Before it Was Gone

purple tree

I turn the paper over and find this... musings on coming-of-age, loss, change. Somehow the very things she writes of in her own little world are the things of my world too. I swallow hard and my soul says to this twelve-year-old, "Yes, daughter, yes."

Here is what she wrote, in answer to the question someone put to her: What's the most important thing you learned this year? The woods she refers to are a place she has played with a certain set of friends for five years. Next year, the woods will still be there, but the friends won't be...

I learned that sometimes there isn't one answer I can
think of for this question. And I learned that Michaela
and Noah and Eli are not coming back next year (and
the rest will never come), and I learned that someday

I might want to go across the log and I learned that
you can't sun-cook with aluminum foil and an empty
orange juice bottle, wild mustard leaves, in the woods
and I learned that I keep trying to write about the

woods and I can't and I know even if we can go back
there with them it won't be the same. And I learned
that gardens and bridges and water catchers for plants
and building ziplines don't actually work or happen but

we do them anyway and I don't know why.

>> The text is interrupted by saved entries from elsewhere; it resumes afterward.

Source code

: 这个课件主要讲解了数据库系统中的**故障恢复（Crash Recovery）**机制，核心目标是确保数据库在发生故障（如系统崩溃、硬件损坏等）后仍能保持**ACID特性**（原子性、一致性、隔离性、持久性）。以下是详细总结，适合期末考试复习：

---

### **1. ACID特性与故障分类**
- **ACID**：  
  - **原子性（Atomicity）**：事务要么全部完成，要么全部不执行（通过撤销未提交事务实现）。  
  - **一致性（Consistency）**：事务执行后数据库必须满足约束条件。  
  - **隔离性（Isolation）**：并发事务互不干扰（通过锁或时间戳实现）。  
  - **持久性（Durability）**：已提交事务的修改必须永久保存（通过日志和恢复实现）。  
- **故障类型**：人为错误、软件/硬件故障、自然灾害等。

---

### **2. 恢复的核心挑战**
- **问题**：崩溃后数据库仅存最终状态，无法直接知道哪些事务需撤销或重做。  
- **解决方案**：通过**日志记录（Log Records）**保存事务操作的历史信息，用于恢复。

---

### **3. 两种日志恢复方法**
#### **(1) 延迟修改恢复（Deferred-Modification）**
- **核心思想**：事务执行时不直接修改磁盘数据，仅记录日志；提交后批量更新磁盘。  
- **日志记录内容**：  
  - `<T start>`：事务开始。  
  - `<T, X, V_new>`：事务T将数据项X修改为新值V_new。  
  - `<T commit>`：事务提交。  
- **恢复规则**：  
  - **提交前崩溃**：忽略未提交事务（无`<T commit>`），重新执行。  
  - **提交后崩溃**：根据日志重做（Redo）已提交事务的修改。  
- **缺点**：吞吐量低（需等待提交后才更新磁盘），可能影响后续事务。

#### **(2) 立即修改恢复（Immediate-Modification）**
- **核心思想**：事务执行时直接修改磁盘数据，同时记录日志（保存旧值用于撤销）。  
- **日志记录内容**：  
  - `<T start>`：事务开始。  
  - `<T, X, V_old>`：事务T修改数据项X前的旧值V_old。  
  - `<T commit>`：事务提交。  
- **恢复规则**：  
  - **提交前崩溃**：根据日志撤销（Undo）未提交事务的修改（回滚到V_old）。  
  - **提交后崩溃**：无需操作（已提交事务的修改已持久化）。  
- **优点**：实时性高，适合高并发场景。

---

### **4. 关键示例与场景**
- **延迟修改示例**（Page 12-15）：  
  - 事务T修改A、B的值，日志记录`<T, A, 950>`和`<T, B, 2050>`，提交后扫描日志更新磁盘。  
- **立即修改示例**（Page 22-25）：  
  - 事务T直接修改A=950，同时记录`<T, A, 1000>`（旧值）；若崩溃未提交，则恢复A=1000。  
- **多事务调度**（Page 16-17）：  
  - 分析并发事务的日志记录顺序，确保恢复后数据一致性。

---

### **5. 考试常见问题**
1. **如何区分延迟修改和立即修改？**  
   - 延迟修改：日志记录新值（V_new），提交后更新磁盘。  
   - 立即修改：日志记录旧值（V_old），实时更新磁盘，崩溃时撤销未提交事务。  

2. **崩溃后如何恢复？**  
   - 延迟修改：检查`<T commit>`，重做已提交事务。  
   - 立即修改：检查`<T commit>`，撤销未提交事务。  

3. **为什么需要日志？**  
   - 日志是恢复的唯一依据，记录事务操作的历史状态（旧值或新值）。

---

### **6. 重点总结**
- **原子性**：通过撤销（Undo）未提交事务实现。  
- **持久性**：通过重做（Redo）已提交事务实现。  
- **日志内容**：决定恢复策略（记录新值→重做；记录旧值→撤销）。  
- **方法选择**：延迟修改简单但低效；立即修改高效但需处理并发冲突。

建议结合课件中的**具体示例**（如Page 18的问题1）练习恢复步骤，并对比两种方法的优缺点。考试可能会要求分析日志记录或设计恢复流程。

Well, I do
actually, sort of. We do it because it's something to
do, but after we knew they weren't coming back it was
as if we were trying to do everything before it was gone

and I learned to teach cello and write villanelles and I
learned that sometimes answers are right in front of
you already and you just have to find them and I
learned that there are some things you can't stop...

even if you really, really want to.

Purple flower tree photo by L.L. Barkat. Poem by Sara. Used with permission.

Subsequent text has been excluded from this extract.